A não-resignação é sadia
Coletivo DAR
Tentaram durante toda minha vida, enfiar isso de resignação pela minha guela abaixo. As religiões e as normas sociais pregavam que a pessoa devia aceitar as coisas como elas eram. Felicidade não era desse mundo. Aqui era lugar de sofrimento e dor. O paraíso viria depois da morte, na medida exata da resignação de cada um à sua “sorte”. Óbvio que isso só favorecia os donos do poder.

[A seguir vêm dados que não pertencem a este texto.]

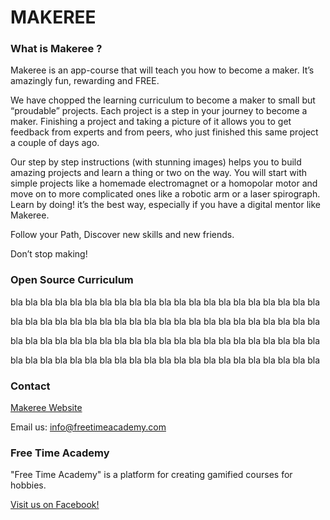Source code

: # MAKEREE

### What is Makeree ?

Makeree is an app-course that will teach you how to become a maker. It’s amazingly fun, rewarding and FREE.

We have chopped the learning curriculum to become a maker to small but “proudable” projects. Each project is a step in your journey to become a maker. Finishing a project and taking a picture of it allows you to get feedback from experts and from peers, who just finished this same project a couple of days ago.

Our step by step instructions (with stunning images) helps you to build amazing projects and learn a thing or two on the way. You will start with simple projects like a homemade electromagnet or a homopolar motor and move on to more complicated ones like a robotic arm or a laser spirograph. Learn by doing! it’s the best way, especially if you have a digital mentor like Makeree. 

Follow your Path, Discover new skills and new friends.

Don’t stop making!

### Open Source Curriculum 

bla bla bla bla bla bla bla bla bla bla bla bla bla bla bla bla bla bla bla bla bla

bla bla bla bla bla bla bla bla bla bla bla bla bla bla bla bla bla bla bla bla bla

bla bla bla bla bla bla bla bla bla bla bla bla bla bla bla bla bla bla bla bla bla

bla bla bla bla bla bla bla bla bla bla bla bla bla bla bla bla bla bla bla bla bla

### Contact

[Makeree Website](www.facebook.com/freetimeacademy)


Email us: info@freetimeacademy.com
> 

### Free Time Academy

"Free Time Academy" is a platform for creating gamified courses for hobbies.

[Visit us on Facebook!](www.facebook.com/freetimeacademy)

Desde muito pequeno não consegui engolir essa dose amarga de mentira. Mesmo com meu pai trabalhando (quando não estava bêbado e desempregado), ainda assim passávamos necessidade. Carne de vaca só se comia uma vez por mês, no dia do pagamento. Aos domingos tinha a macarronada ao molho de frango. O resto dos dias era arroz e feijão com ovo ou berinjela frita. O aluguel era nosso fantasma: vivíamos sob ameaça de despejo. Minha mãe tremia só de pensar que iríamos para baixo da ponte caso não conseguisse pagar o aluguel.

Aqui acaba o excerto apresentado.